(The data begins)

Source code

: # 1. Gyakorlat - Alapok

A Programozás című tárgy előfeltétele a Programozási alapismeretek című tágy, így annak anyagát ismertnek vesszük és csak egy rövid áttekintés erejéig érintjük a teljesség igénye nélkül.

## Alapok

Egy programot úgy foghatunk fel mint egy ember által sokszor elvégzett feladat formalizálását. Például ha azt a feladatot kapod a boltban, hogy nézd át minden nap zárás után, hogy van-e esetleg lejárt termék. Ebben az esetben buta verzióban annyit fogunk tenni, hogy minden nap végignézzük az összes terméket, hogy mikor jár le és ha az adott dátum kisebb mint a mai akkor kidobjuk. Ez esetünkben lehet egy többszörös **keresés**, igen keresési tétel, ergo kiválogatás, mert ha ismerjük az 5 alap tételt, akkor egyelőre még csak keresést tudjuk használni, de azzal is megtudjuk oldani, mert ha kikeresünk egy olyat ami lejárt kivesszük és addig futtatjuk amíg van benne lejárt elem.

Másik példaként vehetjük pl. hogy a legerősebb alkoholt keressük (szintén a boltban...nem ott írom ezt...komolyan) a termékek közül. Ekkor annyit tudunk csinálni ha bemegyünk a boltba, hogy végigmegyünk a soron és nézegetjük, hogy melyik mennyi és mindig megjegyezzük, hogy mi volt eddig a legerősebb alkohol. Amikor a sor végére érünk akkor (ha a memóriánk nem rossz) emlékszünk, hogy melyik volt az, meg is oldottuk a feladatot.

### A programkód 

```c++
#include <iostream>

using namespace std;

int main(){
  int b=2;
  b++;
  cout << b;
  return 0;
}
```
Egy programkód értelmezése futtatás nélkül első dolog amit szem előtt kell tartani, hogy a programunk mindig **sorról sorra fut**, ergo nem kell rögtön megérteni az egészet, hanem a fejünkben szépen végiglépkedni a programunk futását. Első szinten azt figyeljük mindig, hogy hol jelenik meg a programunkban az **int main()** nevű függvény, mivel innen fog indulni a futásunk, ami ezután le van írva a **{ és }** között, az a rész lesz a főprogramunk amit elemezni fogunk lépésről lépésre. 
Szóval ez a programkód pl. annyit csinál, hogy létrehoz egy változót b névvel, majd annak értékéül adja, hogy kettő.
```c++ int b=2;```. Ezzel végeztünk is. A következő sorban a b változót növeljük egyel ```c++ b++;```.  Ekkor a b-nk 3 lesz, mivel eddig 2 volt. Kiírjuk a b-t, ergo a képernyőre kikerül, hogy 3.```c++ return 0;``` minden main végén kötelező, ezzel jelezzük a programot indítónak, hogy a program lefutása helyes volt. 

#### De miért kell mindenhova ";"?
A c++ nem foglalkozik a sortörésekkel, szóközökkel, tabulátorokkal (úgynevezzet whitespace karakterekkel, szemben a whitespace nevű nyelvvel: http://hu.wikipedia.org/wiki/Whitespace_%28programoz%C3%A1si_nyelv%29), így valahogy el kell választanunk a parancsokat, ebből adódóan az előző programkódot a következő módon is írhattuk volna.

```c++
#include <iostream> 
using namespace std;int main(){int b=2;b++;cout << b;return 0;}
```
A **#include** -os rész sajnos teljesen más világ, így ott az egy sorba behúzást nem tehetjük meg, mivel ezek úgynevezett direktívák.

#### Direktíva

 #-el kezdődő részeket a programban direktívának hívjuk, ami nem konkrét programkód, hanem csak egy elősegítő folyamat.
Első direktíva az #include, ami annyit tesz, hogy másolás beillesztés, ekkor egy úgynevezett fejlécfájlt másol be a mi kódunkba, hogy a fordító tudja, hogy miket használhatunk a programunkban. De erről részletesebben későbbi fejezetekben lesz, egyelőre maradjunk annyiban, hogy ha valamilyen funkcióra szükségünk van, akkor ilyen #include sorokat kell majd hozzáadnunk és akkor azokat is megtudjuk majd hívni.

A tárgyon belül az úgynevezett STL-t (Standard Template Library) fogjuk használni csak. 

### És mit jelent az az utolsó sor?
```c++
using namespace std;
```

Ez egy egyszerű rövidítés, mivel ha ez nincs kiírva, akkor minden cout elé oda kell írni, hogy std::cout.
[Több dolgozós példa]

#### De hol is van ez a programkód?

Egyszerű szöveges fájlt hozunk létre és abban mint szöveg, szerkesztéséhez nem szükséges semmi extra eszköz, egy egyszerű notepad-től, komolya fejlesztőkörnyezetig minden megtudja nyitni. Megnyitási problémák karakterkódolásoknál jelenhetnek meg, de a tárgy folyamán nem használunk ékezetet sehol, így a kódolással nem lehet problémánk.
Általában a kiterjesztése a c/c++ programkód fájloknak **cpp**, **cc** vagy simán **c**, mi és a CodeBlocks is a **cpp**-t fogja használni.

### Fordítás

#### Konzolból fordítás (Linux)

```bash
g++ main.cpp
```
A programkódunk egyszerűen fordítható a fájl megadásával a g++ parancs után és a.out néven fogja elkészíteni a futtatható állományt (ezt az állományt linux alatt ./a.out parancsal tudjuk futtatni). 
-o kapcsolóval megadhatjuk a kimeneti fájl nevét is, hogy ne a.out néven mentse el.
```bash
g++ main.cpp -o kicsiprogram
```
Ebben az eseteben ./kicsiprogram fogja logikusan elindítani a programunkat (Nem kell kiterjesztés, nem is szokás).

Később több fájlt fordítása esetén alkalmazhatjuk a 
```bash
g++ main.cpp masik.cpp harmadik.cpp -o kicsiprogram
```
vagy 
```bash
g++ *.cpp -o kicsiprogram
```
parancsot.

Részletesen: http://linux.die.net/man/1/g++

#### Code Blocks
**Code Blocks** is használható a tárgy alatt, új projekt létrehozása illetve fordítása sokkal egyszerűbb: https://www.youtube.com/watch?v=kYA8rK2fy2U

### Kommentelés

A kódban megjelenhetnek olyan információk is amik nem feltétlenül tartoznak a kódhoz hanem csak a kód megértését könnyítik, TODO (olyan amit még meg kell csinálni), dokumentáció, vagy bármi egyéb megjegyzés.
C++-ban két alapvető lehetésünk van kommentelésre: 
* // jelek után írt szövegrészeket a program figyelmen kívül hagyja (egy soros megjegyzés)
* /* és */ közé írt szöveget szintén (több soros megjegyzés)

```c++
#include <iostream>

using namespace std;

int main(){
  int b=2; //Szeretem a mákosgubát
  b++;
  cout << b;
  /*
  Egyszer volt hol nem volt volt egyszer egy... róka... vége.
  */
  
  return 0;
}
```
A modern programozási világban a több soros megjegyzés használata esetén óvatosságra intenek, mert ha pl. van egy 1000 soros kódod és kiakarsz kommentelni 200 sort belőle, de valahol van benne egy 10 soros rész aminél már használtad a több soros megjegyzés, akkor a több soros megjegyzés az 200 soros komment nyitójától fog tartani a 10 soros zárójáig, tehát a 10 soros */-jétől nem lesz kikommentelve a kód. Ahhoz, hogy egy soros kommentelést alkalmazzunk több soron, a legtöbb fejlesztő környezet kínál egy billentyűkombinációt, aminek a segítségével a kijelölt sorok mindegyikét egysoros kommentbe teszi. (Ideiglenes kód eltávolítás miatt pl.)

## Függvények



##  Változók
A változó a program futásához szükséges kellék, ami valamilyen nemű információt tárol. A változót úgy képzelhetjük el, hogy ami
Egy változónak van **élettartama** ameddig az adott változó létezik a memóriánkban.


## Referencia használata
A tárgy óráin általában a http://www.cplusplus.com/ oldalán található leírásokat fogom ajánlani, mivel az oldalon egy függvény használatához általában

(The data ends)
(The data begins)

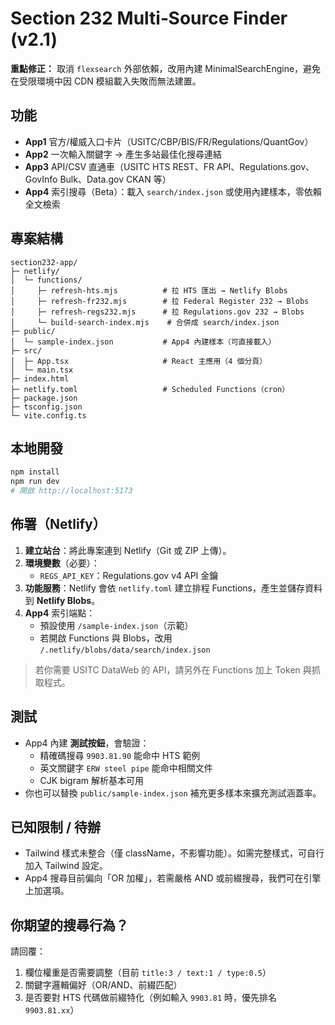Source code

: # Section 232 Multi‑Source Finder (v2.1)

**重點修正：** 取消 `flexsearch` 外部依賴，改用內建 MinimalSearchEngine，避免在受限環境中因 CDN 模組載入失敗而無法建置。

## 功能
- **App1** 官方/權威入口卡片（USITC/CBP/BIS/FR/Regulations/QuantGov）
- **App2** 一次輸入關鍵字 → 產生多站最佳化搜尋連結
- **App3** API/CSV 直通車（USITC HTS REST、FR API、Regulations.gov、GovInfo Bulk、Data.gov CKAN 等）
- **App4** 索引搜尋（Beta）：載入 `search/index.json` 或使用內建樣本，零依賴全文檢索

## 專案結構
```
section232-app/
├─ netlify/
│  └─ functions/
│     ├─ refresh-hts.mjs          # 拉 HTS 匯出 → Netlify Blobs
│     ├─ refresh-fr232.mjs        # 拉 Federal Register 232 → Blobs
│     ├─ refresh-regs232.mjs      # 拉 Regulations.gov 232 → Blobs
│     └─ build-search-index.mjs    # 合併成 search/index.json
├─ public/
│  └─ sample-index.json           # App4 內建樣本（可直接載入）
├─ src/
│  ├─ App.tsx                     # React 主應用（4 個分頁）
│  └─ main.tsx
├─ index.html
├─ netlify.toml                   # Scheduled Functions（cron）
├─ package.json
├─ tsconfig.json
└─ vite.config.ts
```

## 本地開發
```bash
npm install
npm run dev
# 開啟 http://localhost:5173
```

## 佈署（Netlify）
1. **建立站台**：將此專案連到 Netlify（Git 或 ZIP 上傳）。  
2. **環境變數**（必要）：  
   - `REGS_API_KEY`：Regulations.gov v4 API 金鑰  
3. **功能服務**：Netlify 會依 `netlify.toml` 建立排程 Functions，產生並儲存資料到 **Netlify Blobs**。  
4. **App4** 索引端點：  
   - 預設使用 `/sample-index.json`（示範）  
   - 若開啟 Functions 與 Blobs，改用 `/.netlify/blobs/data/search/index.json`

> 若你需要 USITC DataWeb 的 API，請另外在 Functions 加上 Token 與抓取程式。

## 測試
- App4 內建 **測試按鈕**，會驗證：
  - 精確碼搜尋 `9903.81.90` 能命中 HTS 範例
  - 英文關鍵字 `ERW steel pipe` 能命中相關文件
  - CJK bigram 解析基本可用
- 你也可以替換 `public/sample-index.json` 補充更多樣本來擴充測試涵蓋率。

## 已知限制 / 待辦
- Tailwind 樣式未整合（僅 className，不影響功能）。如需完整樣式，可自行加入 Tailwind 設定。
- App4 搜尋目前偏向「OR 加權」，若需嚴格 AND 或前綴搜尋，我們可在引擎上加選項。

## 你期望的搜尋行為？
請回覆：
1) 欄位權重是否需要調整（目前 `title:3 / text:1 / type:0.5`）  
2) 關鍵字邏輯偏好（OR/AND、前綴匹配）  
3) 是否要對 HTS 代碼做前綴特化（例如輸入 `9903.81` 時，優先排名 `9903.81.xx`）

(The data ends)

Some lines in the data above may hold the word "esetén". Say how many, with no other words.

2